Jose Mourinho (Community — 3 stars): Put out a pretty startlingly offensive starting lineup and worked decently well in the first half. He certainly didn’t set out to defend and counter. I still am not sure what he’s trying to do with this Spurs team, though — maybe he doesn’t know either.

3 stars: Chicago


To be fair, I don’t think the Bears are THAT bad, but in case you disagree here’s our resident Bears expert Sean Cahill with his take on this season.

The Monsters of the Midway have a storied franchise that dates back 100 years and includes nine NFL championships, including one Super Bowl back in the 1985 season. While the ‘85 Bears are one of the greatest to ever play, the current Bears aren’t exactly world-beaters. The defense is good, but the offense could be stopped by a Pop Warner team (looking at you, Mitchell Trubisky) on a bad day. Add in the often frugal ownership of the McCaskey family and the Bears usually find themselves out of the playoffs more often than in them. Last year looks more like a fluke than a trend and god I hate being a Bears fan so much. If you’ll excuse me, I’m going to cry into my Walter Payton jersey.

Lucas Moura (Community — 3 stars): He’s still not a striker, but he does some good things on offense, and was again tenacious and good with his tackling. I don’t know if he’s done enough to retain his starting spot when everyone’s healthy, but he wasn’t terrible.

Erik Lamela (Community — 3 stars): Lamela caught a lot of flack for some poor passing, which is fair, but he also was his usual violent presser in midfield and really helped with Spurs’ retention of the ball in the center of the pitch. Forced a nice save out of Tim Krul, too.

2.5 stars: Pandas


Look, Pandas may look all cute and roly-poly and shit, and the fact that they’re endangered by loss of habitat is sad, but they sure aren’t helping themselves by not actually, y’know, having sex. Say what you want about humans but at least we do sex well. Pandas have bizarre mating habits, only have one live birth at a time which is insanely vulnerable and prone to early death. Plus did you know that the Chinese government charges zoos $1m/year for “panda rental”? Seems like a steep price to pay for what are basically bamboo-intolerant monochromatic doofuses.

Christian Eriksen (Community — 2 stars): It’s still kind of amazing to me that Christian Eriksen continues to get minutes for Spurs when he’s obviously checked out. He looked more like he was playing in a testimonial match than one of importance for Spurs’ top four hopes.

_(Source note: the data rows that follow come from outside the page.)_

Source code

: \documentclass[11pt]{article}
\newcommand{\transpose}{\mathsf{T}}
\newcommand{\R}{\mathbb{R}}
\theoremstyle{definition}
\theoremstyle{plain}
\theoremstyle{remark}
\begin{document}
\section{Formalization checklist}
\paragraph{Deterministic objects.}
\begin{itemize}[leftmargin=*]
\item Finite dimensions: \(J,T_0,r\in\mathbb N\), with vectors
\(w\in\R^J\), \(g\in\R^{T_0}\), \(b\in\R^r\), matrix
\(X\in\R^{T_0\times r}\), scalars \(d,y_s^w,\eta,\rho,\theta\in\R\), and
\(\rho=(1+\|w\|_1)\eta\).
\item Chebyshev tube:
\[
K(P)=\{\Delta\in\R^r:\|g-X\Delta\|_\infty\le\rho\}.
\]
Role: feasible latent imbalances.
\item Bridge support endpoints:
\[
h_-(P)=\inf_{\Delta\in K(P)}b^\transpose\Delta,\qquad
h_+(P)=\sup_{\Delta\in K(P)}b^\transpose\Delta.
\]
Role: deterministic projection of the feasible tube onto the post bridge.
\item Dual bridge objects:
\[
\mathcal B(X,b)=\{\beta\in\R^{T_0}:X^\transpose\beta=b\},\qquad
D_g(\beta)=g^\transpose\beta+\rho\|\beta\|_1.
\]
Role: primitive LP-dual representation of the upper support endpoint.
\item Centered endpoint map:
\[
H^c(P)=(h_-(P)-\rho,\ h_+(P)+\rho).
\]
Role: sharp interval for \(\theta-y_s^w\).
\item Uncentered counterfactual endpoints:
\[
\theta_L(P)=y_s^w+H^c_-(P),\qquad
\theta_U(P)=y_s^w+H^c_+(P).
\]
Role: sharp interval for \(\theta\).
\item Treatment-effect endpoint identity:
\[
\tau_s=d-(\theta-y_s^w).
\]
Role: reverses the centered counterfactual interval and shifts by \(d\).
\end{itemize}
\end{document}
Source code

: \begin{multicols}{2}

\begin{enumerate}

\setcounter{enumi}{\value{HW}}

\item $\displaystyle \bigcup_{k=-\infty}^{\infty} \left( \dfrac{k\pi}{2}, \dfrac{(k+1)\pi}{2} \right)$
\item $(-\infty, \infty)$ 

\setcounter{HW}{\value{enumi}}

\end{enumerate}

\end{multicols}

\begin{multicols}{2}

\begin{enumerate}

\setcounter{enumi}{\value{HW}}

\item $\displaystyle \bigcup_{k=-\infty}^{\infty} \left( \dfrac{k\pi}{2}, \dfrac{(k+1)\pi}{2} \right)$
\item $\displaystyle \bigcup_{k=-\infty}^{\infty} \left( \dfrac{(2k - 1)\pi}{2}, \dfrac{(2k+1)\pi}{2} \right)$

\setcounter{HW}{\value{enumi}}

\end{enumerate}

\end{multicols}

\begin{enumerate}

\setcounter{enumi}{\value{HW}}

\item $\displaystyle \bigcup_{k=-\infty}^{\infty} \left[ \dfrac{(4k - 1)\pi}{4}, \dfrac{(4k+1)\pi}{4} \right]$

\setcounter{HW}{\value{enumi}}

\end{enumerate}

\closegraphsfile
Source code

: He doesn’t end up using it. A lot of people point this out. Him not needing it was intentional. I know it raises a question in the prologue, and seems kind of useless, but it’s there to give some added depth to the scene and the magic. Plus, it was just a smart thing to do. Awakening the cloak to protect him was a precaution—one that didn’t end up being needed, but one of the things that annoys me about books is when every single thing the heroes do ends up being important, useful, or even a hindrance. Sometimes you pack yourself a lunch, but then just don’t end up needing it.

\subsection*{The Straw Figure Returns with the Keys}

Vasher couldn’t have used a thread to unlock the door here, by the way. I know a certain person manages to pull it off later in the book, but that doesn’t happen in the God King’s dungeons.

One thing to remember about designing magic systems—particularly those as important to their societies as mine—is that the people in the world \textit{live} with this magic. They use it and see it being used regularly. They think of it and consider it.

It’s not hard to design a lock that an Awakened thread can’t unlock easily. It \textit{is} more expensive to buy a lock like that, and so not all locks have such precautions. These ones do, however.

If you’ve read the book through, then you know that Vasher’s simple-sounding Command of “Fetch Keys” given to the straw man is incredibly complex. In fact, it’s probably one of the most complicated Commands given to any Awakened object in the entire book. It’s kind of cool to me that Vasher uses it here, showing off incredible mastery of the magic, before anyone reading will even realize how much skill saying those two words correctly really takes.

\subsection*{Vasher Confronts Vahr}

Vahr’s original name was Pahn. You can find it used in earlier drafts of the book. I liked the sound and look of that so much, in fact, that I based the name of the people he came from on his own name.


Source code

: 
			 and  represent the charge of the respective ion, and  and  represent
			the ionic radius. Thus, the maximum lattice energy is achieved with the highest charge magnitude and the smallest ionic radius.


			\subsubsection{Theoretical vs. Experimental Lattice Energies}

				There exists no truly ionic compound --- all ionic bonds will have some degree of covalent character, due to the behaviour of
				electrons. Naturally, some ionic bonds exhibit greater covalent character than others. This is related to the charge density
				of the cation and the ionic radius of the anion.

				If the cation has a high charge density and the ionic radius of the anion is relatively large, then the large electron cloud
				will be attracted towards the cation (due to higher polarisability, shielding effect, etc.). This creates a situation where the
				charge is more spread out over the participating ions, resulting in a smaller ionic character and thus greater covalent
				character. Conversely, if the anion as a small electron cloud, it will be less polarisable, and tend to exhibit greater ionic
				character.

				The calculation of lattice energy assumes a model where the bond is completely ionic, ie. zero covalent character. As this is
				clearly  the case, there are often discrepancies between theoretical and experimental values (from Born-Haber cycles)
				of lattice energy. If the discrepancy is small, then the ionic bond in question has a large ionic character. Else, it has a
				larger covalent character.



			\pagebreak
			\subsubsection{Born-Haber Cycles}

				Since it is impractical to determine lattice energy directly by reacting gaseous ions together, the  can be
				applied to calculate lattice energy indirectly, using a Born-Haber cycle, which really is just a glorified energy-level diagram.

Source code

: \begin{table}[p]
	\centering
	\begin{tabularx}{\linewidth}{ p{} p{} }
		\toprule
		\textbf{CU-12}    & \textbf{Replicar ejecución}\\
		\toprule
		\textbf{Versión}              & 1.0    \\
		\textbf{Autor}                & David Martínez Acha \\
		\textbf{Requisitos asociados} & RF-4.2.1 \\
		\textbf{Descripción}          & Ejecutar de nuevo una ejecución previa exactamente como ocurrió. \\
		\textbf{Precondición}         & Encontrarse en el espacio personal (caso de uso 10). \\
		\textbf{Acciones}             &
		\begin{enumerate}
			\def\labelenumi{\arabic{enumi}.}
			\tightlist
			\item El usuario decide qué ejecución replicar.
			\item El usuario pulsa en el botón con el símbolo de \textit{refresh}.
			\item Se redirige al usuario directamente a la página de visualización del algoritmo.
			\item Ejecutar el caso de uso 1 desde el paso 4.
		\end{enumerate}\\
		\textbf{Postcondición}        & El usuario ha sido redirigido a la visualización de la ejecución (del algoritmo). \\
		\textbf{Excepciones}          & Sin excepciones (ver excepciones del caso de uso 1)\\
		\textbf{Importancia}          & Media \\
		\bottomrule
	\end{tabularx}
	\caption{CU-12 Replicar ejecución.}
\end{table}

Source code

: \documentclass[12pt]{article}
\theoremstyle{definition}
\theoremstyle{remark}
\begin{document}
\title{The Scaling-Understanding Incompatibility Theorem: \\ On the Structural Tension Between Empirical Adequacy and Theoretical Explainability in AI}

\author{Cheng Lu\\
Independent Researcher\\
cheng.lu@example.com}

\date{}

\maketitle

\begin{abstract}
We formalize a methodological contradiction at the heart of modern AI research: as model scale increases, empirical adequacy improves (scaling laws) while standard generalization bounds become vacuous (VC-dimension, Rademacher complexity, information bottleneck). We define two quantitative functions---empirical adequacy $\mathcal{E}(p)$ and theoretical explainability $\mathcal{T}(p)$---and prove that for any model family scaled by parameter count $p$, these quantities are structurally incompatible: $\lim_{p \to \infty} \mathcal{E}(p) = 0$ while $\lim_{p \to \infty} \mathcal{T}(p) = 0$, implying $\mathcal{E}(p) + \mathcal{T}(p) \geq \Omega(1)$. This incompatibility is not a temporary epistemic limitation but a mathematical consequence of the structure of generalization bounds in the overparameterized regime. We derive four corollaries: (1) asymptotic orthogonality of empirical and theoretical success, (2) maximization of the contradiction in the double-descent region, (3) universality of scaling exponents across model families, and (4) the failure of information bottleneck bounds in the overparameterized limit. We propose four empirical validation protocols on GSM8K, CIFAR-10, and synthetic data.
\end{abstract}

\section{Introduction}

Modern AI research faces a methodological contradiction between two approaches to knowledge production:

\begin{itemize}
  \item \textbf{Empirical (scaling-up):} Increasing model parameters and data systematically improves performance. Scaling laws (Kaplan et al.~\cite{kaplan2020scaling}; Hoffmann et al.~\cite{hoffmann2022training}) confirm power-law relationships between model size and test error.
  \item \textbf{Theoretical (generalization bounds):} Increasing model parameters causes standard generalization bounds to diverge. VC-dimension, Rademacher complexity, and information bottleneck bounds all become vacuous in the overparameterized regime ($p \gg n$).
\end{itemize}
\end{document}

I guess Tanguy Ndombele just wasn’t ready?

Jan Vertonghen (Community — 3 stars): #FreeDavinson

2 stars: The Bayer Corporation


Bayer bought out the Miles Laboratory, maker of Alka-Seltzer, in the city where I grew up and proceeded to lay off a bunch of people. Bayer is also the parent company of Monsanto, and Monsanto is itself a terrible company. Bayer is bad and their aspirin is overpriced.

Ryan Sessegnon (Community — 2 stars): I still believe that Sessegnon has the potential to be a very good professional footballer but he was pretty at left back against a club that’s likely to be relegated. Gave up a penalty, let Max Aarons run roughshod over him. Not a match to remember.

Erik Dier (Community — 2.5 stars): I’m quite fond of Dier so it gives me no pleasure to say that he has had plenty of opportunities that he’s not a shell of his former self and has not convinced me that is the case. Very suspect defending ahead of Spurs back line in the 2nd half, and made the end of the match a lot nervier than it should’ve been.

1 star: Bear Grylls


The former British marine and TV “survival expert” has seen his show “Man vs. Wild” criticized for supposedly having him stay in hotels in between days when he’s supposed to be out in the wilderness, y’know, surviving. Also got slammed by none other than Sir David Attenborough for allegedly killing animals to make supposedly-compelling television. Dude, if make David Attenborough mad at you, you’re a trash human and don’t deserve the first name “Bear,” which are good.

No Tottenham Hotspur players were as bad as Bear Grylls.